In her project proposal, Rohaut explained that her interest in the circular economy stems from a desire to make cities more green and sustainable by optimizing cities’ energy flow and reducing their overall consumption. She aims to investigate the interactions between residents, public infrastructures, businesses and waste management and how the energy channels between them are distributed, questioning how to make those processes more efficient. “Since the circular economy involves optimizing flows and using renewable energies, it naturally implies focusing on a more local scale,” Rohaut wrote.
Professor Hutson, who also received last year’s Schmidt MacArthur Fellowship with Master’s student Bo Chung (MCP ‘17), thinks the fellowship gives students a chance to be at the forefront of innovation and meet with colleagues and like-minded researchers all interested in the same concepts of the circular economy. He explained that the fellowship’s weeklong summer school in London gives students an opportunity to meet with business leaders, leading academics, and others in the public and private sectors working on these issues, further advancing the discussion on sustainable and impactful ways to improve urban areas.

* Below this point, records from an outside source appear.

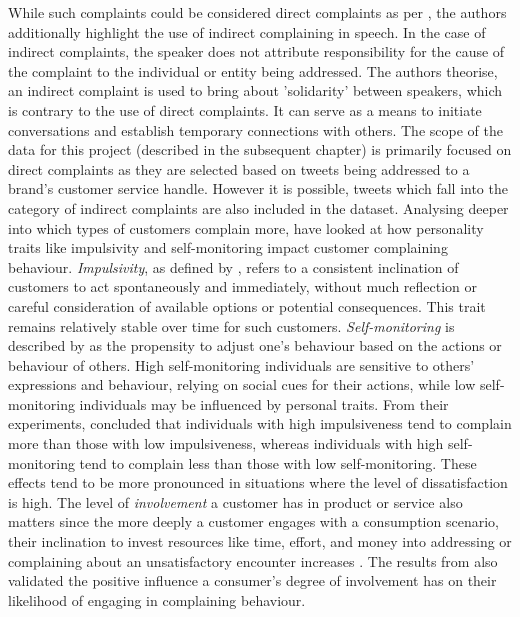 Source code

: While such complaints could be considered direct complaints as per \cite{boxerSocialDistanceSpeech1993}, the authors additionally highlight the use of indirect complaining in speech. In the case of indirect complaints, the speaker does not attribute responsibility for the cause of the complaint to the individual or entity being addressed. The authors theorise, an indirect complaint is used to bring about 'solidarity' between speakers, which is contrary to the use of direct complaints. It can serve as a means to initiate conversations and establish temporary connections with others. The scope of the data for this project (described in the subsequent chapter) is primarily focused on direct complaints as they are selected based on tweets being addressed to a brand's customer service handle. However it is possible, tweets which fall into the category of indirect complaints are also included in the dataset.
\newline \newline
Analysing deeper into which types of customers complain more, \cite{sharma_complainers_2010} have looked at how personality traits like impulsivity and self-monitoring impact customer complaining behaviour. \textit{Impulsivity}, as defined by \cite{rookNormativeInfluencesImpulsive1995}, refers to a consistent inclination of customers to act spontaneously and immediately,  without much reflection or careful consideration of available options or potential consequences. This trait remains relatively stable over time for such customers. \textit{Self-monitoring} is described by  \cite{bechererSelfMonitoringModeratingVariable1978} as the propensity to adjust one's behaviour based on the actions or behaviour of others. High self-monitoring individuals are sensitive to others' expressions and behaviour, relying on social cues for their actions, while low self-monitoring individuals may be influenced by personal traits. From their experiments, \cite{sharma_complainers_2010} concluded that individuals with high impulsiveness tend to complain more than those with low impulsiveness, whereas individuals with high self-monitoring tend to complain less than those with low self-monitoring. These effects tend to be more pronounced in situations where the level of dissatisfaction is high. The level of \textit{involvement} a customer has in product or service also matters since the more deeply a customer engages with a consumption scenario, their inclination to invest resources like time, effort, and money into addressing or complaining about an unsatisfactory encounter increases \cite{lauIndividualSituationalFactors2001}. The results from \cite{sharma_complainers_2010} also validated the positive influence a consumer's degree of involvement has on their likelihood of engaging in complaining behaviour.


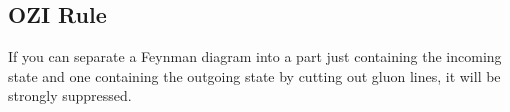 \subsection{OZI Rule}\label{ozi}
If you can separate a Feynman diagram into a part just containing the incoming state and one containing the outgoing state by cutting out gluon lines, it will be strongly suppressed.

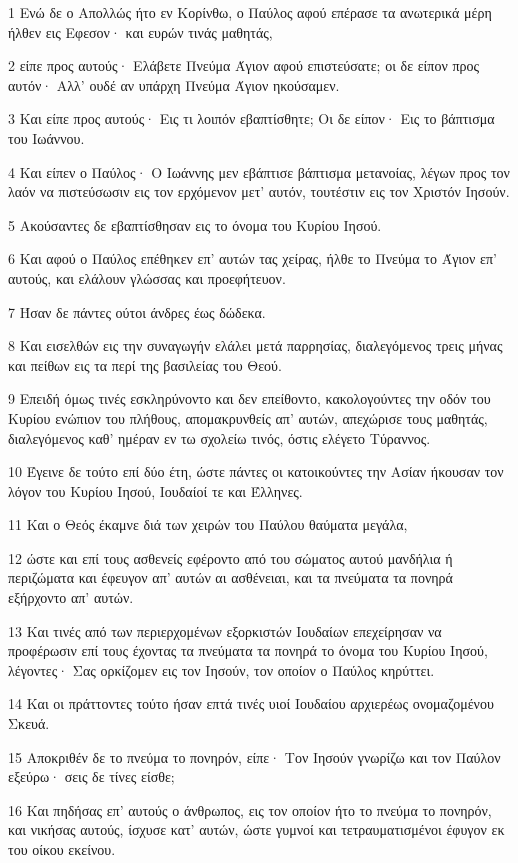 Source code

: \par 1 Ενώ δε ο Απολλώς ήτο εν Κορίνθω, ο Παύλος αφού επέρασε τα ανωτερικά μέρη ήλθεν εις Εφεσον· και ευρών τινάς μαθητάς,
\par 2 είπε προς αυτούς· Ελάβετε Πνεύμα Άγιον αφού επιστεύσατε; οι δε είπον προς αυτόν· Αλλ' ουδέ αν υπάρχη Πνεύμα Άγιον ηκούσαμεν.
\par 3 Και είπε προς αυτούς· Εις τι λοιπόν εβαπτίσθητε; Οι δε είπον· Εις το βάπτισμα του Ιωάννου.
\par 4 Και είπεν ο Παύλος· Ο Ιωάννης μεν εβάπτισε βάπτισμα μετανοίας, λέγων προς τον λαόν να πιστεύσωσιν εις τον ερχόμενον μετ' αυτόν, τουτέστιν εις τον Χριστόν Ιησούν.
\par 5 Ακούσαντες δε εβαπτίσθησαν εις το όνομα του Κυρίου Ιησού.
\par 6 Και αφού ο Παύλος επέθηκεν επ' αυτών τας χείρας, ήλθε το Πνεύμα το Άγιον επ' αυτούς, και ελάλουν γλώσσας και προεφήτευον.
\par 7 Ήσαν δε πάντες ούτοι άνδρες έως δώδεκα.
\par 8 Και εισελθών εις την συναγωγήν ελάλει μετά παρρησίας, διαλεγόμενος τρεις μήνας και πείθων εις τα περί της βασιλείας του Θεού.
\par 9 Επειδή όμως τινές εσκληρύνοντο και δεν επείθοντο, κακολογούντες την οδόν του Κυρίου ενώπιον του πλήθους, απομακρυνθείς απ' αυτών, απεχώρισε τους μαθητάς, διαλεγόμενος καθ' ημέραν εν τω σχολείω τινός, όστις ελέγετο Τύραννος.
\par 10 Έγεινε δε τούτο επί δύο έτη, ώστε πάντες οι κατοικούντες την Ασίαν ήκουσαν τον λόγον του Κυρίου Ιησού, Ιουδαίοί τε και Έλληνες.
\par 11 Και ο Θεός έκαμνε διά των χειρών του Παύλου θαύματα μεγάλα,
\par 12 ώστε και επί τους ασθενείς εφέροντο από του σώματος αυτού μανδήλια ή περιζώματα και έφευγον απ' αυτών αι ασθένειαι, και τα πνεύματα τα πονηρά εξήρχοντο απ' αυτών.
\par 13 Και τινές από των περιερχομένων εξορκιστών Ιουδαίων επεχείρησαν να προφέρωσιν επί τους έχοντας τα πνεύματα τα πονηρά το όνομα του Κυρίου Ιησού, λέγοντες· Σας ορκίζομεν εις τον Ιησούν, τον οποίον ο Παύλος κηρύττει.
\par 14 Και οι πράττοντες τούτο ήσαν επτά τινές υιοί Ιουδαίου αρχιερέως ονομαζομένου Σκευά.
\par 15 Αποκριθέν δε το πνεύμα το πονηρόν, είπε· Τον Ιησούν γνωρίζω και τον Παύλον εξεύρω· σεις δε τίνες είσθε;
\par 16 Και πηδήσας επ' αυτούς ο άνθρωπος, εις τον οποίον ήτο το πνεύμα το πονηρόν, και νικήσας αυτούς, ίσχυσε κατ' αυτών, ώστε γυμνοί και τετραυματισμένοι έφυγον εκ του οίκου εκείνου.
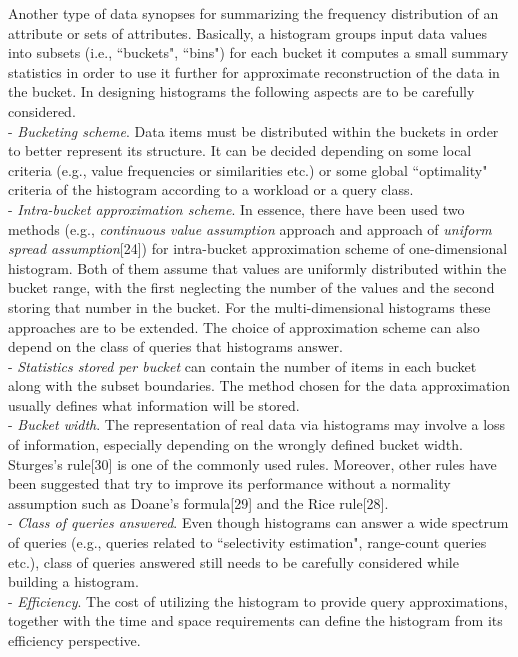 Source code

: \documentclass[10pt, conference, compsocconf]{IEEEtran}
\begin{document}
Another type of data synopses for summarizing the frequency distribution of an attribute or sets of attributes. Basically, a histogram groups input data values into subsets (i.e., ``buckets", ``bins") for each bucket it computes a small summary statistics in order to use it further for approximate reconstruction of the data in the bucket. In designing histograms the following aspects are to be carefully considered.  \\
- \textit{Bucketing scheme}. Data items must be distributed within the buckets in order to better represent its structure. It can be decided depending on some local criteria (e.g., value frequencies or similarities etc.) or some global ``optimality" criteria of the histogram according to a workload or a query class.\\
- \textit{Intra-bucket approximation scheme}. In essence, there have been used two methods (e.g., \textit{continuous value assumption} approach and  approach of \textit{uniform spread assumption}[24]) for intra-bucket approximation scheme of one-dimensional histogram. Both of them assume that values are uniformly distributed within the bucket range, with the first neglecting the number of the values and the second storing that number in the bucket. For the multi-dimensional histograms these approaches are to be extended. The choice of approximation scheme can also depend on the class of queries that histograms answer.\\
- \textit{Statistics stored per bucket} can contain the number of items in each bucket along with the subset boundaries. The method chosen for the data approximation usually defines what information will be stored.\\
- \textit{Bucket width}. The representation of real data via histograms may involve a loss of information, especially depending on the wrongly defined bucket width. Sturges's rule[30] is one of the commonly used rules. Moreover, other rules have been suggested that try to improve its performance without a normality assumption such as Doane's formula[29] and the Rice rule[28].\\ 
- \textit{Class of queries answered}. Even though histograms can answer a wide spectrum of queries (e.g., queries related to ``selectivity estimation", range-count queries etc.), class of queries answered still needs to be carefully considered while building a histogram.\\ 
- \textit{Efficiency}. The cost of utilizing the histogram to provide query approximations, together with the time and space requirements can define the histogram from its efficiency perspective.\\
\end{document}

“Overall, it’s a week of intense discussion, and the students are really pushed to the limit in terms of how they think about these major issues, whether it’s product development or city planning,” Hutson said. “As a faculty member, it’s wonderful to work with really bright students who are on the cutting edge of these important issues. To be able to mentor someone like Christelle, and then go and work with other colleagues in the world is just another opportunity to better understand the work that we do here at Berkeley is not only relevant, but also applicable to the real world and can bring about positive change.”
While most of Rohaut’s research thus far has been remote, her involvement through the Institute for Urban and Regional Development (IURD) has put her in contact with officials at the Ministry of Housing in Chile, and she plans to visit the country next month and later in the summer to do fieldwork in urban areas affected by Chile’s recent wildfires and earthquakes.
Ultimately, she hopes her findings from the next year of research will help inform sustainable and cost-effective rehabilitation across the continent, acting as an example for other countries who are similarly affected by natural disasters. “I hope to meet a lot of people from this experience -- it’s a great pool of thinkers, scholars and business people interested in the same work -- and hopefully to become more innovative more open to new ideas,” Rohaut said.
“When you think about the housing crisis and all the materials and costs associated with housing, I feel really thinking about efficient ways of building housing that’s sustainable is so important,” Professor Hutson concluded. “In Chile, they are focused on renovating some of the most distressed social housing and trying to build it in a much more sustainable and ecological way. I think Christelle’s work is really going to inform their strategy. Not only is she a student at Berkeley, but she is going to be informing and helping shape decisions made by the Chilean government. It’s amazing to be where she is.”